Well, the rather long absence from the blog has been occasioned by, among other things, a happy holiday on the North Yorkshire Moors. So, shall we just pretend like I've not been away and get back to it? The silver plated clip above was a very happy find the other day in an antiques market. The rather lithe figure sang out to me with his lyre and I was glad to see a name on the piece too which always adds a little interest. Sure enough, the name Stig Blomberg (1901-1970) took me on a little trip around the internet collecting images of his rather fine works. A Swedish sculptor, he holds the strange distinction of winning a bronze medal at the 1936 Berlin Olympic Games for, well, sculpture. (It is only in recent years the Olympic Games have lost their art and literature competitions.) His career appears to have been quiet and uneventful but productive, he taught for many years at the same institute in which he was originally a pupil. His subject is often youth and often in pairs showing an interaction between figures which has a narrative underpinning. Also, he sculpted mythological subjects. His style was varied over his career and it seems he moved from a pared down naturalism into the somewhat more stylized forms of the 50s and 60s.

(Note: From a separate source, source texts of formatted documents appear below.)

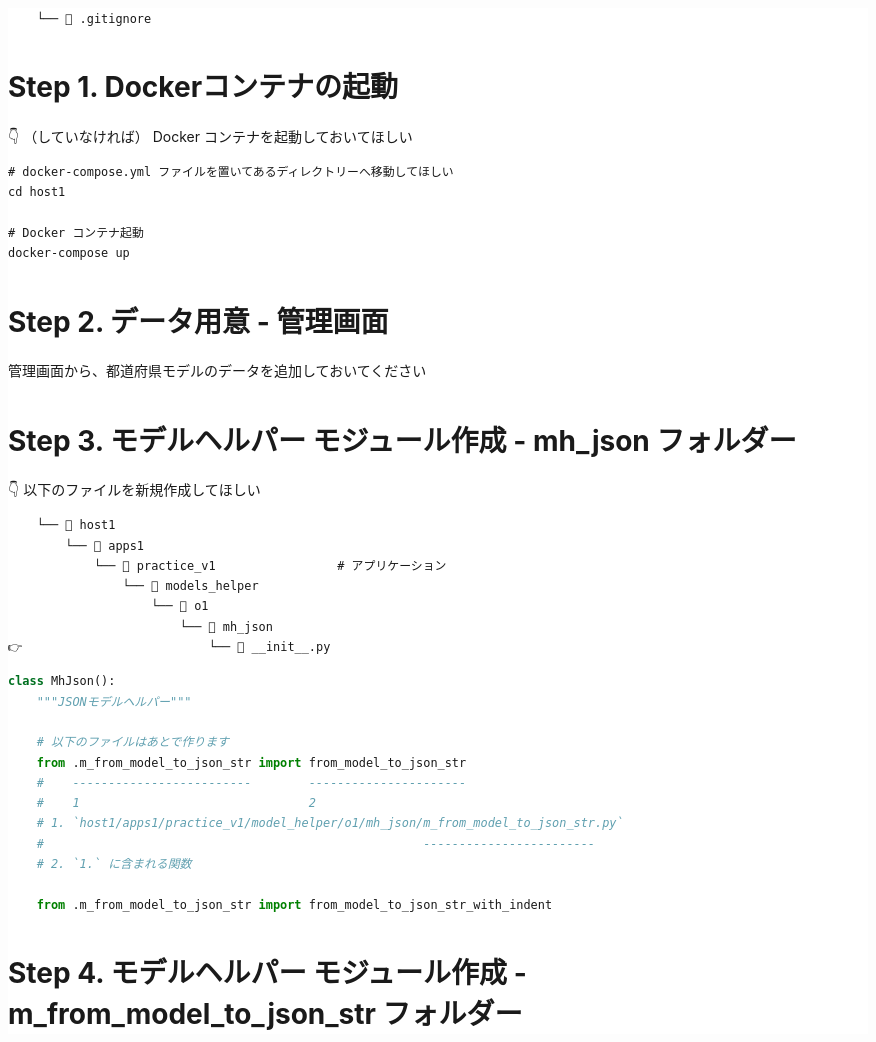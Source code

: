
 ```plaintext
    └── 📄 .gitignore
```

# Step 1. Dockerコンテナの起動

👇 （していなければ） Docker コンテナを起動しておいてほしい  

```shell
# docker-compose.yml ファイルを置いてあるディレクトリーへ移動してほしい
cd host1

# Docker コンテナ起動
docker-compose up
```

# Step 2. データ用意 - 管理画面

管理画面から、都道府県モデルのデータを追加しておいてください  

# Step 3. モデルヘルパー モジュール作成 - mh_json フォルダー

👇 以下のファイルを新規作成してほしい  

```plaintext
    └── 📂 host1
        └── 📂 apps1
            └── 📂 practice_v1                 # アプリケーション
                └── 📂 models_helper
                    └── 📂 o1
                        └── 📂 mh_json
👉                          └── 📄 __init__.py
```

```py
class MhJson():
    """JSONモデルヘルパー"""

    # 以下のファイルはあとで作ります
    from .m_from_model_to_json_str import from_model_to_json_str
    #    -------------------------        ----------------------
    #    1                                2
    # 1. `host1/apps1/practice_v1/model_helper/o1/mh_json/m_from_model_to_json_str.py`
    #                                                     ------------------------
    # 2. `1.` に含まれる関数

    from .m_from_model_to_json_str import from_model_to_json_str_with_indent
```

# Step 4. モデルヘルパー モジュール作成 - m_from_model_to_json_str フォルダー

The Swedish wiki page about him tells me that he also illustrated books under the name T Arvidsson, but I have yet to uncover any of those.
As for my little clip above... I cannot find other examples of miniature work like this, nor can I find the same image in larger form. I have to imagine that a nude classical-ish figure with a lyre is going to be either Apollo or Orpheus. We know that Apollo has featured in his work elsewhere and perhaps those are laurels in the background to clinch it.